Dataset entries
━━━

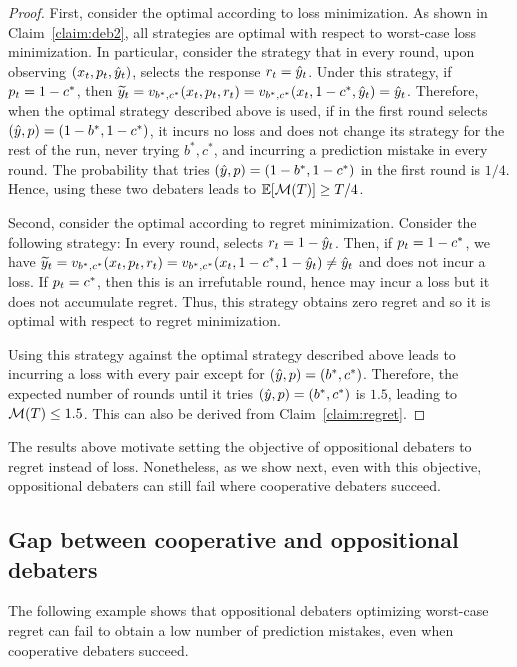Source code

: \documentclass[anon]{alt2027} %
\begin{document}
\begin{proof}
First, consider the optimal \df according to loss minimization. As shown in Claim~\ref{claim:deb2}, all \df strategies are optimal with respect to worst-case loss minimization. In particular, consider the strategy that in every round, upon observing $(x_t, \ct_t, \hy_t)$, selects the response $\cf_t = \hy_t$. Under this strategy, if $\ct_t = 1-c^*$, then $\vy_t = v_{b^*,c^*}(x_t,\ct_t,\cf_t) = v_{b^*,c^*}(x_t,1-c^*,\hy_t) = \hy_t$. Therefore, when the optimal \dt strategy described above is used, if in the first round \dt selects $(\hy,\ct) = (1-b^*,1-c^*)$, it incurs no loss and does not change its strategy for the rest of the run, never trying $b^*, c^*$, and incurring a prediction mistake in every round. The probability that \dt tries $(\hy,\ct) = (1-b^*,1-c^*)$ in the first round is $1/4$. Hence, using these two debaters leads to $\ex[\Mi(T)] \geq T/4$.

Second, consider the optimal \df according to regret minimization. Consider the following strategy: In every round, \df selects $\cf_t = 1-\hy_t$. Then, if $\ct_t = 1-c^*$, we have $\vy_t = v_{b^*,c^*}(x_t,\ct_t,\cf_t) = v_{b^*,c^*}(x_t,1-c^*,1-\hy_t) \neq \hy_t$ and \df does not incur a loss. If  $\ct_t = c^*$, then this is an irrefutable round, hence \df may incur a loss but it does not accumulate regret. Thus, this strategy obtains zero regret and so it is optimal with respect to regret minimization. 

Using this strategy against the optimal \dt strategy described above leads to \dt incurring a loss with every pair except for $(\hy,\ct) = (b^*,c^*)$. Therefore, the expected number of rounds until it tries $(\hy,\ct) = (b^*,c^*)$ is $1.5$, leading to $\Mi(T) \leq 1.5$. This can also be derived from Claim~\ref{claim:regret}.
\end{proof}

 The results above motivate setting the objective of oppositional debaters to regret instead of loss. Nonetheless, as we show next, even with this objective, oppositional debaters can still fail where cooperative debaters succeed.



\subsection{Gap between cooperative and oppositional debaters}

The following example shows that oppositional debaters optimizing worst-case regret can fail to obtain a low number of prediction mistakes, even when cooperative debaters succeed. 
\end{document}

━━━

▸ PROBLEM STATEMENT:
Once the line with "The following example" is found, transcribe it and each line after it through the final line of the entries, exactly and only.

▸ EXPECTED OUTPUT:
The following example shows that oppositional debaters optimizing worst-case regret can fail to obtain a low number of prediction mistakes, even when cooperative debaters succeed. 
\end{document}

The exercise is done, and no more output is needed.